Поскольку речь зашла о внешней политике, расскажу ещё об одном сенсационном событии, хотя для этого мне понадобится выйти за временнЫе рамки этой главы.
В мае 1955 Хрущёв и Булганин посещают Югославию. Первые слова Хрущёва, сошедшего с трапа самолёта, были: «Дорогой товарищ Тито!» И это по отношению к вчерашнему главарю предателей и шпионов, которого тот же Борис Ефимов изображал не иначе, как с окровавленным топором в руках! Я был в восторге. На стене своей комнаты в общежитии вывесил сделанные собственноручно портреты руководителей двух государств – моего кумира Тито и Булганина, а также рисунки двух флагов. Достал из загашников и поставил на видное место хранимую с первых послевоенных лет брошюру Тито о партизанской войне. (Правда, скоро она снова стала подозрительной по другой причине – автором предисловия был Милован Джилас). А народ немедленно откликнулся на визит известным четверостишием:
Дорогой товарищ Тито!
Ты теперь нам друг и брат.
Как сказал Хрущёв Никита,
Ты ни в чём не виноват.
(Не удивится ли читатель: зачем всё это писать, когда легко можно прочесть в книгах и Интернете много больше и детальнее? Безусловно. Но я пишу свою историю, и мне хотелось бы показать, как это воспринималось современниками, по крайней мере, людьми моего типа и круга).
История со «Стромынкиным»
Между тем, привычные идеологические механизмы продолжали действовать. С одним из них я столкнулся осенью того же 1953 года.
Предыдущим летом (1952), будучи в альплагере, я познакомился с замечательным литературным произведением – поэмой «Евгений Стромынкин». Читал её вслух то ли по записям, то по памяти молодой физик, студент или выпускник физфака МГУ. Поэма меня восхитила. Вообще шуточные подражания «Онегину» весьма распространены как в издаваемой литературе (вспомним процитированное «Возвращение Онегина» из журнала «Звезда»), так и особенно – в студенческом фольклоре. Я был знаком с ходившим по мехмату «Евгением Неглинкиным». Но «Стромынкин» был на голову выше его.

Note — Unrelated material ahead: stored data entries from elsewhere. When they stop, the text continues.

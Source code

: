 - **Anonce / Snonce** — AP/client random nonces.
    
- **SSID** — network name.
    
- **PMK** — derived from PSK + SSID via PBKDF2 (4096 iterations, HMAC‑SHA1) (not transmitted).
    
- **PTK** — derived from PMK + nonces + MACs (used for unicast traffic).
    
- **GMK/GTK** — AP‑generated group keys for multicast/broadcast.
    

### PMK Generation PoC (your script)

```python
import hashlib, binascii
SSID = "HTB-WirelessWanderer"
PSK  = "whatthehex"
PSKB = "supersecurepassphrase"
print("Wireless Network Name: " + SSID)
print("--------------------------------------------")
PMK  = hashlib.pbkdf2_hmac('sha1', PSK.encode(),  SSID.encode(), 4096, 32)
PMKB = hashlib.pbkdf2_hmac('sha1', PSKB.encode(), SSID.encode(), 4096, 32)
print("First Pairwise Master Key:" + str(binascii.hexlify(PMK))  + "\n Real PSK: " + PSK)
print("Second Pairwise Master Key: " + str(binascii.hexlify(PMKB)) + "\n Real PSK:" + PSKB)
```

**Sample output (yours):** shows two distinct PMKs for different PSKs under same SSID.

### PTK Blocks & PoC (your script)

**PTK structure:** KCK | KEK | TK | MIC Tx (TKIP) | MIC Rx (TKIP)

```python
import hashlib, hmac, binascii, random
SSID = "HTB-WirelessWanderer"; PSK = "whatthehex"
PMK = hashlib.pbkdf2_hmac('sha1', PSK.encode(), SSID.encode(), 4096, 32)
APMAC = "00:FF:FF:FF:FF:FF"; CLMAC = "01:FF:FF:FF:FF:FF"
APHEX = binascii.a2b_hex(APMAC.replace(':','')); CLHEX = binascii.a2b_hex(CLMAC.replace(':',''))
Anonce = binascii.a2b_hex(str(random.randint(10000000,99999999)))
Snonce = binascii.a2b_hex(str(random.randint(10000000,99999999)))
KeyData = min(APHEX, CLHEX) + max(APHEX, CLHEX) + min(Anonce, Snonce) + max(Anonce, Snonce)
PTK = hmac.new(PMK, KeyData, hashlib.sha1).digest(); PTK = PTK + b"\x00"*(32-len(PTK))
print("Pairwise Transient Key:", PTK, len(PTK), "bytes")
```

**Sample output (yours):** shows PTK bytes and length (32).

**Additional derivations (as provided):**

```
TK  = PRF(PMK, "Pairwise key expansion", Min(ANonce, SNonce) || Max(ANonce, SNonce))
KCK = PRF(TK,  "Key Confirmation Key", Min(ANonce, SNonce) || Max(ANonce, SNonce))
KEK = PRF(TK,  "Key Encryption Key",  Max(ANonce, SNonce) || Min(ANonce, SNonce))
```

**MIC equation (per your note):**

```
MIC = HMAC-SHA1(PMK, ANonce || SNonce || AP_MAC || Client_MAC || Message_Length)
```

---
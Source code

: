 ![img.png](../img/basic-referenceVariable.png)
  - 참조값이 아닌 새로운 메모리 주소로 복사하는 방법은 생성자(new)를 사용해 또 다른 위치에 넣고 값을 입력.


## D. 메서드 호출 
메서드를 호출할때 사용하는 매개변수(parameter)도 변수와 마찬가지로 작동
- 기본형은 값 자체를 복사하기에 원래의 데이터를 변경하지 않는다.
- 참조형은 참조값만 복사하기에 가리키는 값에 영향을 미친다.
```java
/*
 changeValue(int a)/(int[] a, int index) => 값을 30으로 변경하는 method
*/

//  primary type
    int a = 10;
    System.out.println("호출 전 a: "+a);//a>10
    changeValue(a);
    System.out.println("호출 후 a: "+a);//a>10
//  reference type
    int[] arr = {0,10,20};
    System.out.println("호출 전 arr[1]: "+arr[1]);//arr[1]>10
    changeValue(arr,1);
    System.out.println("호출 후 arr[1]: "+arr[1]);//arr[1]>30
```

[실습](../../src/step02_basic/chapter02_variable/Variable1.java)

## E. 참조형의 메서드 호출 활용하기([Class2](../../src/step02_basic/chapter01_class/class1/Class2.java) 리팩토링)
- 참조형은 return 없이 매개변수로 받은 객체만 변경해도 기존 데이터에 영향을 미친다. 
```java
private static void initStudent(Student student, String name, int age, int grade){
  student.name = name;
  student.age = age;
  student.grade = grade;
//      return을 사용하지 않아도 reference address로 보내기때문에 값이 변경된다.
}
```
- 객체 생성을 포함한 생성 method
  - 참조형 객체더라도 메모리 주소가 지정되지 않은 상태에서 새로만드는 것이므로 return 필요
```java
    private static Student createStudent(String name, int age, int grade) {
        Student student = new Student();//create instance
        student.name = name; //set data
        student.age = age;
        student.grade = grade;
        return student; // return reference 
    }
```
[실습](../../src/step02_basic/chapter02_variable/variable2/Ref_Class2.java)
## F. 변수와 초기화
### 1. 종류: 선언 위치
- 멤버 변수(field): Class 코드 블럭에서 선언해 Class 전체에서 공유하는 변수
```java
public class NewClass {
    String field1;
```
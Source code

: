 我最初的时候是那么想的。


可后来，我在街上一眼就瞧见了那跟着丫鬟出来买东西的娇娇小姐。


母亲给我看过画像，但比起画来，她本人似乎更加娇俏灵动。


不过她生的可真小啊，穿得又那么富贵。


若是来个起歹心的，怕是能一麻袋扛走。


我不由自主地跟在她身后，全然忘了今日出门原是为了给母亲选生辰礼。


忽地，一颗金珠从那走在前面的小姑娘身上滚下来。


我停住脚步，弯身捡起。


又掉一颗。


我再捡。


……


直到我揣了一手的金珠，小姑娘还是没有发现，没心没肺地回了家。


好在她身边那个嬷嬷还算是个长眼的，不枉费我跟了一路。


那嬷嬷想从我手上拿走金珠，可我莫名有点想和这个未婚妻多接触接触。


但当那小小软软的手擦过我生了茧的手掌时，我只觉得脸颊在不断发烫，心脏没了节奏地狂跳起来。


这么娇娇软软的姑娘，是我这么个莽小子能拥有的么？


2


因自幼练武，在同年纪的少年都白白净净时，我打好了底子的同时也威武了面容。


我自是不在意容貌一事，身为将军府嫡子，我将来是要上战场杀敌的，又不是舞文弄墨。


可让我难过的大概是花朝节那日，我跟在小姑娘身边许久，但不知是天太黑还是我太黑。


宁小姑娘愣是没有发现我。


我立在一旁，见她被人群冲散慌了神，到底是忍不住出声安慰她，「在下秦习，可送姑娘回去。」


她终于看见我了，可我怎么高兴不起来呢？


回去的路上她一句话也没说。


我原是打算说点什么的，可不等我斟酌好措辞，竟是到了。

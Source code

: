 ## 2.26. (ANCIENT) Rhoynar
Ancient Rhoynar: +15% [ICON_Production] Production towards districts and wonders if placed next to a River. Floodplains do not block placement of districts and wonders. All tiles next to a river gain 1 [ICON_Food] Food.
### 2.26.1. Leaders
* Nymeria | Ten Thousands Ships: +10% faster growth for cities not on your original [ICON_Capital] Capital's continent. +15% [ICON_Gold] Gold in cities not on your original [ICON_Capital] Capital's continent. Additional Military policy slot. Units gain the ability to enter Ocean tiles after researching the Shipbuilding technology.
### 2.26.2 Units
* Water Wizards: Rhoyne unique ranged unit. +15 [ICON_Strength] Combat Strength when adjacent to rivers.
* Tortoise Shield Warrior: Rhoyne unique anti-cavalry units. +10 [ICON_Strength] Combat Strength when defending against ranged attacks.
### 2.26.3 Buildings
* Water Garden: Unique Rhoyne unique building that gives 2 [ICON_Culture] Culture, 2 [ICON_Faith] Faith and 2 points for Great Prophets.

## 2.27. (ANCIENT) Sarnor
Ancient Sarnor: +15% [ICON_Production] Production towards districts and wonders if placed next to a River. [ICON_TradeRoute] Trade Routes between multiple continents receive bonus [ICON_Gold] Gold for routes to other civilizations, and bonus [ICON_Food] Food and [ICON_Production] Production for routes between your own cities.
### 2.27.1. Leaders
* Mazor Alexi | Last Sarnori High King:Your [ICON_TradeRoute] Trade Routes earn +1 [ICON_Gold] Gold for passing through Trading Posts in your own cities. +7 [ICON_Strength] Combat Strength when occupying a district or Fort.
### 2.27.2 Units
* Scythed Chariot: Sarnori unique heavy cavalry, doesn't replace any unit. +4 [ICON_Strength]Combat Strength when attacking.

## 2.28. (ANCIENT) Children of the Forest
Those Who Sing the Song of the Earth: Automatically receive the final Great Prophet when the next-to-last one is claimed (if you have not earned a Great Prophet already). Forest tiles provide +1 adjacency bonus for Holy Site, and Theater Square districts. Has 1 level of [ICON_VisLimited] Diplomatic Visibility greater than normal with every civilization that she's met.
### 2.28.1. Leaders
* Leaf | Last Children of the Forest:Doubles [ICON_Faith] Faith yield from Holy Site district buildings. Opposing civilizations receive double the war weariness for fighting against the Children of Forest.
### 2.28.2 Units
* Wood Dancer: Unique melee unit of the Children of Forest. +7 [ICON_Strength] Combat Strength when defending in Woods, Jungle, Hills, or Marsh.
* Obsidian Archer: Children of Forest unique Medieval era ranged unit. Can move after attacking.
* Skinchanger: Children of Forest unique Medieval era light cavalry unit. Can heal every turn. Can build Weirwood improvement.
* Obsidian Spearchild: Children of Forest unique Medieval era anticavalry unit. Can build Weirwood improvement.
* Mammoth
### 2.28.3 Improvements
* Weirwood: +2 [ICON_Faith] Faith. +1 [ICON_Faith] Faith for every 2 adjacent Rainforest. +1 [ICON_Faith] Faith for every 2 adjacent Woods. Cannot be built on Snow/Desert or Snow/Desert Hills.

Во-первых, совершенно блестящие стихи, в авторе чувствовался настоящий поэт. А главное – содержание. Если «Неглинкин» и другие подобные были чистым зубоскальством, то «Стромынкин», при всей его незаконченности, малом размере и шуточной форме был попыткой, и очень удачной попыткой нарисовать картину жизни университета или, по крайней мере, физфака. Перефразируя известные слова Белинского, это была «энциклопедия университетской жизни». И не только университетской. В поэме витал дух свободы и улавливалось критическое отношение к нашей действительности, очень скромное, но заметно превосходящее пределы на то время дозволенного: «Философ (имелся в виду студент философского факультета) ходит, словно пристав, и инспектирует умы». Или – герой в Третьяковской галерее видит «пшеничные поля, что на полотнах навалял ведущий ныне лживописец …». Далее, по пушкинскому образцу, следует многоточие, заменяющее четыре слога, на место которого так и напрашивается слово «лауреат».
Я переписал поэму и после нескольких прочтений полностью её запомнил. Вот что значит настоящие стихи! С тех пор они неоднократно всплывали в моей памяти. Думаю, что в основном помню и до сих пор.
С такими замечательными стихами я старался познакомить побольше своих товарищей. Конечно, первым – Кронида. Гораздо позже, в эмиграции Кронид познакомился с их автором Герценом Копыловым. Вскоре после этого Копылов умер, а Кронид издал сборник его произведений – тот же «Стромынкин», большая «Четырёхмерная поэма», стихи, самиздатская публицистика. Я листал эту книгу, но более серьёзно познакомиться, к сожалению, не удалось.
Вернёмся, однако, в 53-й год. Моя деятельность по популяризации «Стромынкина» не осталась незамеченной. Однажды меня пригласили в партком университета на 10-м этаже здания на Ленинских горах. В комнате находилось несколько мужчин в штатском, которые мне не представились (в то время ещё не было такого обыкновения). Они попеняли мне, что я распространяю идейно вредное произведение (не помню, использовали ли при этом термин «антисоветское»), и спросили – кто мне его дал. Вопреки длительной психологической подготовке к противостоянию с советской властью, я был напуган. И, к стыду своему, сказал то немалое, что знал: переписал в альплагере у человека по имени Спартак. Конечно, этого было достаточно. Для порядка попугав меня возможными последствиями и предупредив, чтобы этот случай был для меня уроком, меня отпустили. Видимых последствий для меня эта беседа не имела. Хотелось бы знать, насколько я повредил этим Спартаку, а, может, и самому автору.